** DATA TO EXAMINE follows **

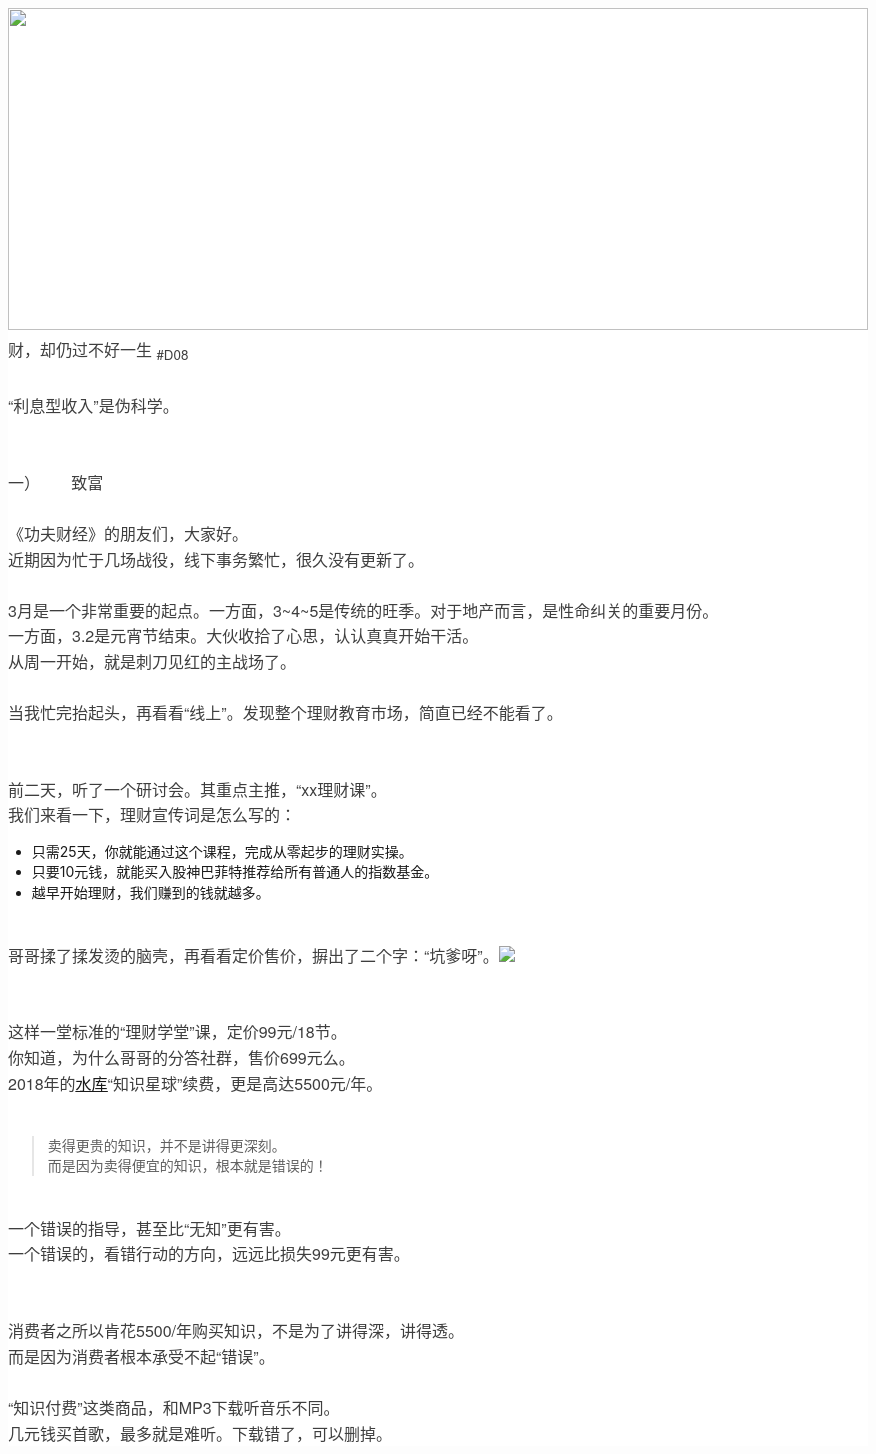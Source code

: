 <section>
				<p style="margin: 0px; padding: 0px; max-width: 100%; clear: both; min-height: 1em; color: rgb(62, 62, 62); font-family: &quot;Helvetica Neue&quot;, Helvetica, &quot;Hiragino Sans GB&quot;, &quot;Microsoft YaHei&quot;, Arial, sans-serif; font-size: 16px; line-height: 25.6px; widows: 1; box-sizing: border-box !important; word-wrap: break-word !important;">
	<img alt="" src="https://wx1.sinaimg.cn/mw690/0076qTrBgy1fpdsligmwpj30fw08ymxi.jpg" style="width: 100%; height: 322px;"><br>
	财，却仍过不好一生&nbsp;<sub>#D08</sub><br>
	&nbsp;<br>
	“利息型收入”是伪科学。<br>
	&nbsp;<br>
	&nbsp;<br>
	一）&nbsp;&nbsp;&nbsp;&nbsp;&nbsp;&nbsp;&nbsp;致富<br>
	&nbsp;<br>
	《功夫财经》的朋友们，大家好。<br>
	近期因为忙于几场战役，线下事务繁忙，很久没有更新了。<br>
	&nbsp;<br>
	3月是一个非常重要的起点。一方面，3~4~5是传统的旺季。对于地产而言，是性命纠关的重要月份。<br>
	一方面，3.2是元宵节结束。大伙收拾了心思，认认真真开始干活。<br>
	从周一开始，就是刺刀见红的主战场了。<br>
	&nbsp;<br>
	当我忙完抬起头，再看看“线上”。发现整个理财教育市场，简直已经不能看了。<br>
	&nbsp;<br>
	&nbsp;<br>
	前二天，听了一个研讨会。其重点主推，“xx理财课”。<br>
	我们来看一下，理财宣传词是怎么写的：</p>
<ul>
	<li>
		只需25天，你就能通过这个课程，完成从零起步的理财实操。</li>
	<li>
		只要10元钱，就能买入股神巴菲特推荐给所有普通人的指数基金。</li>
	<li>
		越早开始理财，我们赚到的钱就越多。</li>
</ul>
<p style="margin: 0px; padding: 0px; max-width: 100%; clear: both; min-height: 1em; color: rgb(62, 62, 62); font-family: &quot;Helvetica Neue&quot;, Helvetica, &quot;Hiragino Sans GB&quot;, &quot;Microsoft YaHei&quot;, Arial, sans-serif; font-size: 16px; line-height: 25.6px; widows: 1; box-sizing: border-box !important; word-wrap: break-word !important;">
	&nbsp;<br>
	哥哥揉了揉发烫的脑壳，再看看定价售价，摒出了二个字：“坑爹呀”。<img data-="" data-copyright="0" data-fail="0" data-ratio="0.5" data-s="300,640" data-type="jpeg" data-w="690" src="https://wx4.sinaimg.cn/mw690/0076qTrBgy1fpdsllwngzj30j809lmxr.jpg" style="width: 100%;"><br>
	<br>
	<br>
	这样一堂标准的“理财学堂”课，定价99元/18节。<br>
	你知道，为什么哥哥的分答社群，售价699元么。<br>
	2018年的<a href="http://www.shuikult.net/" target="_blank"><u>水库</u></a>“知识星球”续费，更是高达5500元/年。<br>
	&nbsp;</p>
<blockquote>
	卖得更贵的知识，并不是讲得更深刻。<br>
	而是因为卖得便宜的知识，根本就是错误的！</blockquote>
<p style="margin: 0px; padding: 0px; max-width: 100%; clear: both; min-height: 1em; color: rgb(62, 62, 62); font-family: &quot;Helvetica Neue&quot;, Helvetica, &quot;Hiragino Sans GB&quot;, &quot;Microsoft YaHei&quot;, Arial, sans-serif; font-size: 16px; line-height: 25.6px; widows: 1; box-sizing: border-box !important; word-wrap: break-word !important;">
	&nbsp;<br>
	一个错误的指导，甚至比“无知”更有害。<br>
	一个错误的，看错行动的方向，远远比损失99元更有害。<br>
	&nbsp;<br>
	&nbsp;<br>
	消费者之所以肯花5500/年购买知识，不是为了讲得深，讲得透。<br>
	而是因为消费者根本承受不起“错误”。<br>
	&nbsp;<br>
	“知识付费”这类商品，和MP3下载听音乐不同。<br>
	几元钱买首歌，最多就是难听。下载错了，可以删掉。<br>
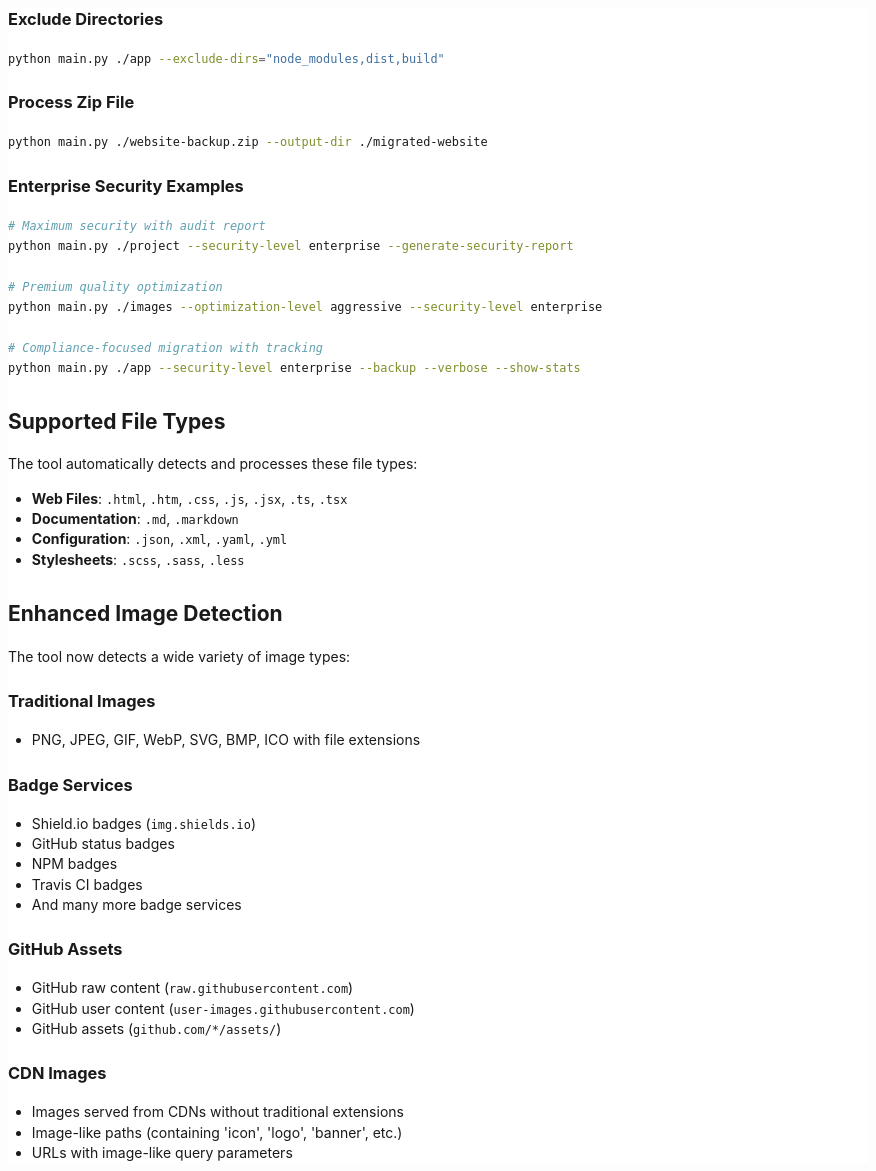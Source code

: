 ### Exclude Directories
```bash
python main.py ./app --exclude-dirs="node_modules,dist,build"
```

### Process Zip File
```bash
python main.py ./website-backup.zip --output-dir ./migrated-website
```

### Enterprise Security Examples
```bash
# Maximum security with audit report
python main.py ./project --security-level enterprise --generate-security-report

# Premium quality optimization
python main.py ./images --optimization-level aggressive --security-level enterprise

# Compliance-focused migration with tracking
python main.py ./app --security-level enterprise --backup --verbose --show-stats
```

## Supported File Types

The tool automatically detects and processes these file types:

- **Web Files**: `.html`, `.htm`, `.css`, `.js`, `.jsx`, `.ts`, `.tsx`
- **Documentation**: `.md`, `.markdown`
- **Configuration**: `.json`, `.xml`, `.yaml`, `.yml`
- **Stylesheets**: `.scss`, `.sass`, `.less`

## Enhanced Image Detection

The tool now detects a wide variety of image types:

### **Traditional Images**
- PNG, JPEG, GIF, WebP, SVG, BMP, ICO with file extensions

### **Badge Services**
- Shield.io badges (`img.shields.io`)
- GitHub status badges
- NPM badges
- Travis CI badges
- And many more badge services

### **GitHub Assets**
- GitHub raw content (`raw.githubusercontent.com`)
- GitHub user content (`user-images.githubusercontent.com`)
- GitHub assets (`github.com/*/assets/`)

### **CDN Images**
- Images served from CDNs without traditional extensions
- Image-like paths (containing 'icon', 'logo', 'banner', etc.)
- URLs with image-like query parameters
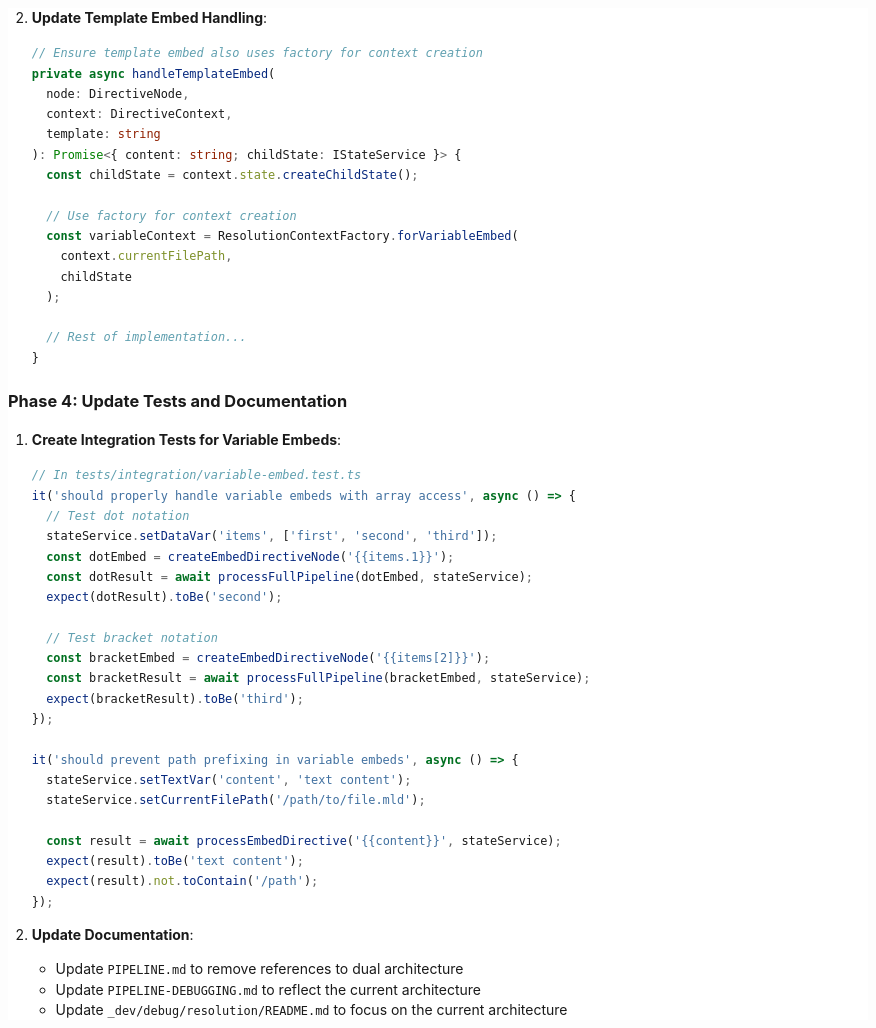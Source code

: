 2. **Update Template Embed Handling**:
   ```typescript
   // Ensure template embed also uses factory for context creation
   private async handleTemplateEmbed(
     node: DirectiveNode,
     context: DirectiveContext,
     template: string
   ): Promise<{ content: string; childState: IStateService }> {
     const childState = context.state.createChildState();
     
     // Use factory for context creation
     const variableContext = ResolutionContextFactory.forVariableEmbed(
       context.currentFilePath,
       childState
     );
     
     // Rest of implementation...
   }
   ```

### Phase 4: Update Tests and Documentation

1. **Create Integration Tests for Variable Embeds**:
   ```typescript
   // In tests/integration/variable-embed.test.ts
   it('should properly handle variable embeds with array access', async () => {
     // Test dot notation
     stateService.setDataVar('items', ['first', 'second', 'third']);
     const dotEmbed = createEmbedDirectiveNode('{{items.1}}');
     const dotResult = await processFullPipeline(dotEmbed, stateService);
     expect(dotResult).toBe('second');
     
     // Test bracket notation
     const bracketEmbed = createEmbedDirectiveNode('{{items[2]}}');
     const bracketResult = await processFullPipeline(bracketEmbed, stateService);
     expect(bracketResult).toBe('third');
   });
   
   it('should prevent path prefixing in variable embeds', async () => {
     stateService.setTextVar('content', 'text content');
     stateService.setCurrentFilePath('/path/to/file.mld');
     
     const result = await processEmbedDirective('{{content}}', stateService);
     expect(result).toBe('text content');
     expect(result).not.toContain('/path');
   });
   ```

2. **Update Documentation**:
   - Update `PIPELINE.md` to remove references to dual architecture
   - Update `PIPELINE-DEBUGGING.md` to reflect the current architecture
   - Update `_dev/debug/resolution/README.md` to focus on the current architecture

** End of DATA TO EXAMINE **

**ABOUT THIS EXERCISE**
Where a line of the data contains "third", copy that line.

**YOUR SOLUTION**
     stateService.setDataVar('items', ['first', 'second', 'third']);
     expect(bracketResult).toBe('third');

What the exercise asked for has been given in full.